# Your objective
Copy the data precisely, character for character, and leave out every picture.

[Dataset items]

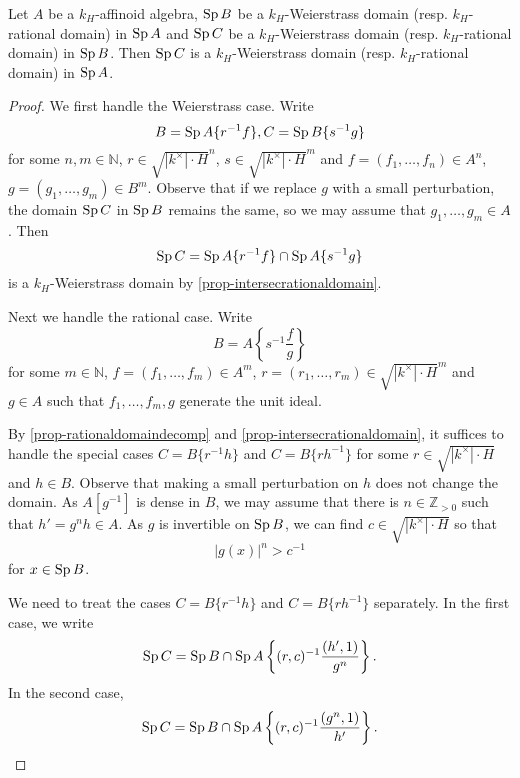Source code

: \begin{proposition}\label{prop-rationaldomaintransitive}
    Let $A$ be a $k_H$-affinoid algebra, $\operatorname{Sp} B$ be a $k_H$-Weierstrass domain (resp. $k_H$-rational domain) in $\operatorname{Sp} A$ and $\operatorname{Sp} C$ be a $k_H$-Weierstrass domain (resp. $k_H$-rational domain) in $\operatorname{Sp} B$. Then $\operatorname{Sp} C$ is a $k_H$-Weierstrass domain (resp. $k_H$-rational domain) in $\operatorname{Sp} A$.
\end{proposition}
\begin{proof}
    We first handle the Weierstrass case.
    Write 
    \[
        B=\operatorname{Sp} A\{r^{-1}f\},   C=\operatorname{Sp} B\{s^{-1}g\}
    \]
    for some $n,m\in \mathbb{N}$, $r\in \sqrt{|k^{\times}|\cdot H}^n$, $s\in \sqrt{|k^{\times}|\cdot H}^m$ and $f=(f_1,\ldots,f_n)\in A^n$, $g=(g_1,\ldots,g_m)\in B^m$. Observe that if we replace $g$ with a small perturbation, the domain $\operatorname{Sp} C$ in $\operatorname{Sp} B$ remains the same, so we may assume that $g_1,\ldots,g_m\in A$. Then
    \[
        \operatorname{Sp} C=\operatorname{Sp} A\{r^{-1}f\}\cap \operatorname{Sp} A\{s^{-1}g\}
    \]
    is a $k_H$-Weierstrass domain by \cref{prop-intersecrationaldomain}.

    Next we handle the rational case. Write
    \[
        B=A\left\{s^{-1}\frac{f}{g}\right\}
    \]
    for some $m\in \mathbb{N}$, $f=(f_1,\ldots,f_m)\in A^m$, $r=(r_1,\ldots,r_m)\in \sqrt{|k^{\times}|\cdot H}^m$ and $g\in A$ such that $f_1,\ldots,f_m,g$ generate the unit ideal.

    By \cref{prop-rationaldomaindecomp} and \cref{prop-intersecrationaldomain}, it suffices to handle the special cases $C=B\{r^{-1}h\}$ and $C=B\{rh^{-1}\}$ for some $r\in \sqrt{|k^{\times}|\cdot H}$ and $h\in B$. Observe that making a small perturbation on $h$ does not change the domain.
    As $A[g^{-1}]$ is dense in $B$, we may assume that there is $n\in \mathbb{Z}_{>0}$ such that $h'=g^nh\in A$. As $g$ is invertible on $\operatorname{Sp} B$, we can find $c\in \sqrt{|k^{\times}|\cdot H}$ so that
    \[
        |g(x)|^n>c^{-1}  
    \]
    for $x\in \operatorname{Sp} B$. 
    
    We need to treat the cases $C=B\{r^{-1}h\}$ and $C=B\{rh^{-1}\}$ separately. In the first case, we write
    \[
        \operatorname{Sp} C=\operatorname{Sp} B\cap \operatorname{Sp} A\left\{ (r,c)^{-1}\frac{(h',1)}{g^n}\right\}.  
    \]
    In the second case,
    \[
        \operatorname{Sp} C=\operatorname{Sp} B\cap \operatorname{Sp} A\left\{(r,c)^{-1}\frac{(g^n,1)}{h'} \right\}.  
    \]
\end{proof}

# Exercise solution
Source code

: \begin{proposition}\label{prop-rationaldomaintransitive}
    Let $A$ be a $k_H$-affinoid algebra, $\operatorname{Sp} B$ be a $k_H$-Weierstrass domain (resp. $k_H$-rational domain) in $\operatorname{Sp} A$ and $\operatorname{Sp} C$ be a $k_H$-Weierstrass domain (resp. $k_H$-rational domain) in $\operatorname{Sp} B$. Then $\operatorname{Sp} C$ is a $k_H$-Weierstrass domain (resp. $k_H$-rational domain) in $\operatorname{Sp} A$.
\end{proposition}
\begin{proof}
    We first handle the Weierstrass case.
    Write 
    \[
        B=\operatorname{Sp} A\{r^{-1}f\},   C=\operatorname{Sp} B\{s^{-1}g\}
    \]
    for some $n,m\in \mathbb{N}$, $r\in \sqrt{|k^{\times}|\cdot H}^n$, $s\in \sqrt{|k^{\times}|\cdot H}^m$ and $f=(f_1,\ldots,f_n)\in A^n$, $g=(g_1,\ldots,g_m)\in B^m$. Observe that if we replace $g$ with a small perturbation, the domain $\operatorname{Sp} C$ in $\operatorname{Sp} B$ remains the same, so we may assume that $g_1,\ldots,g_m\in A$. Then
    \[
        \operatorname{Sp} C=\operatorname{Sp} A\{r^{-1}f\}\cap \operatorname{Sp} A\{s^{-1}g\}
    \]
    is a $k_H$-Weierstrass domain by \cref{prop-intersecrationaldomain}.

    Next we handle the rational case. Write
    \[
        B=A\left\{s^{-1}\frac{f}{g}\right\}
    \]
    for some $m\in \mathbb{N}$, $f=(f_1,\ldots,f_m)\in A^m$, $r=(r_1,\ldots,r_m)\in \sqrt{|k^{\times}|\cdot H}^m$ and $g\in A$ such that $f_1,\ldots,f_m,g$ generate the unit ideal.

    By \cref{prop-rationaldomaindecomp} and \cref{prop-intersecrationaldomain}, it suffices to handle the special cases $C=B\{r^{-1}h\}$ and $C=B\{rh^{-1}\}$ for some $r\in \sqrt{|k^{\times}|\cdot H}$ and $h\in B$. Observe that making a small perturbation on $h$ does not change the domain.
    As $A[g^{-1}]$ is dense in $B$, we may assume that there is $n\in \mathbb{Z}_{>0}$ such that $h'=g^nh\in A$. As $g$ is invertible on $\operatorname{Sp} B$, we can find $c\in \sqrt{|k^{\times}|\cdot H}$ so that
    \[
        |g(x)|^n>c^{-1}  
    \]
    for $x\in \operatorname{Sp} B$. 
    
    We need to treat the cases $C=B\{r^{-1}h\}$ and $C=B\{rh^{-1}\}$ separately. In the first case, we write
    \[
        \operatorname{Sp} C=\operatorname{Sp} B\cap \operatorname{Sp} A\left\{ (r,c)^{-1}\frac{(h',1)}{g^n}\right\}.  
    \]
    In the second case,
    \[
        \operatorname{Sp} C=\operatorname{Sp} B\cap \operatorname{Sp} A\left\{(r,c)^{-1}\frac{(g^n,1)}{h'} \right\}.  
    \]
\end{proof}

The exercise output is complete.